As Deck―whose very mention pulls our minds back to days of yore―states, “CZARFACE is a vigilante, anti-hero...[whose] focus is on annihilating the media darlings that the mainstream caters to.” We slowly meet ‘FACE by the sounds that not only defined the era to which Deck, Esoteric, and 7L harken to, but that come to define this 14-track time warp. In one minute and 16 seconds, the length of the album’s intro, we see CZARFACE rise from the collective ashes of ‘99 to breathe life into what we thought could only live on in memory. But by the time you’ve reached the boom-bapping on roids that is “Hazmat Rap,” you’ll be going through nostalgia withdrawals.
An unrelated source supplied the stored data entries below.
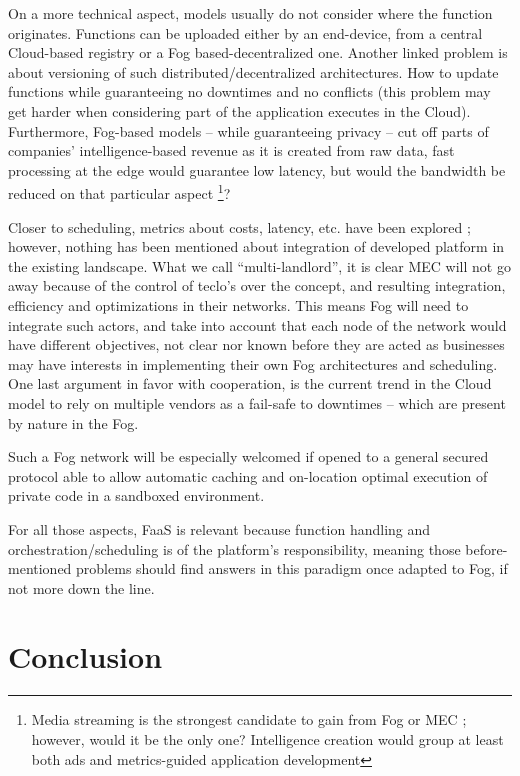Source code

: \documentclass[11pt]{sdm}
\begin{document}
On a more technical aspect, models usually do not consider where the function originates. Functions can be uploaded either by an end-device, from a central Cloud-based registry or a Fog based-decentralized one. Another linked problem is about versioning of such distributed/decentralized architectures. How to update functions while guaranteeing no downtimes and no conflicts (this problem may get harder when considering part of the application executes in the Cloud). Furthermore, Fog-based models -- while guaranteeing privacy -- cut off parts of companies' intelligence-based revenue as it is created from raw data, fast processing at the edge would guarantee low latency, but would the bandwidth be reduced on that particular aspect \footnote{Media streaming is the strongest candidate to gain from Fog or \gls{MEC} ; however, would it be the only one? Intelligence creation would group at least both ads and metrics-guided application development}?

Closer to scheduling, metrics about costs, latency, etc. have been explored ; however, nothing has been mentioned about integration of developed platform in the existing landscape. What we call ``multi-landlord'', it is clear \gls{MEC} will not go away because of the control of teclo's over the concept, and resulting integration, efficiency and optimizations in their networks. This means Fog will need to integrate such actors, and take into account that each node of the network would have different objectives, not clear nor known before they are acted as businesses may have interests in implementing their own Fog architectures and scheduling. One last argument in favor with cooperation, is the current trend in the Cloud model to rely on multiple vendors as a fail-safe to downtimes -- which are present by nature in the Fog.

Such a Fog network will be especially welcomed if opened to a general secured protocol able to allow automatic caching and on-location optimal execution of private code in a sandboxed environment.

For all those aspects, \gls{FaaS} is relevant because function handling and orchestration/scheduling is of the platform's responsibility, meaning those before-mentioned problems should find answers in this paradigm once adapted to Fog, if not more down the line.



\section{Conclusion}

\printbibliography 
\end{document}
Mention of the ‘90s, hip-hop’s supposed last golden era, might make some queeze, and for good reason. Hip-hop purists have long sucked on the decade like a warm thumb, afraid of the cold, mean world that lay ahead. But CZARFACE, also the name for Deck and co.’s group, keeps matters as fresh. The album’s marquee—with names like Roc Marciano, Action Bronson, and Mr. MFN eXquire—assures just that. “Cement 3’s,” “It’s Raw,” and “Poisonous Thoughts”―listed in the order of appearance of the guests mentioned―come off as love letters rather than industry rub-offs. If the above trio were operating in the late ‘90s, they’d be dropping similar heat.

Throughout, 7L can only be described as a “Rock Beast,” as he brings a consistency and ferociousness to the CZARFACE sound that comes off best in the track of the same name. It’s not often that another producer beats DJ Premier at his own game, but everything 7L brings to the table trumps the bland sound of Primo’s guest spot “Let It Off.” Whether paired with rooks like eXquire or dropping skewered brilliance on tracks like “CZAR Refaeli,” “Savagely Attack,” and “Shoguns” alongside vets like Oh No, Ghostface, Cappadonna, and Vinnie Paz, 7L plays Han Solo to the ship that is CZARFACE. And it surely doesn’t hurt that he has two very capable wingmen, in Deck and Esoteric, on either side of him.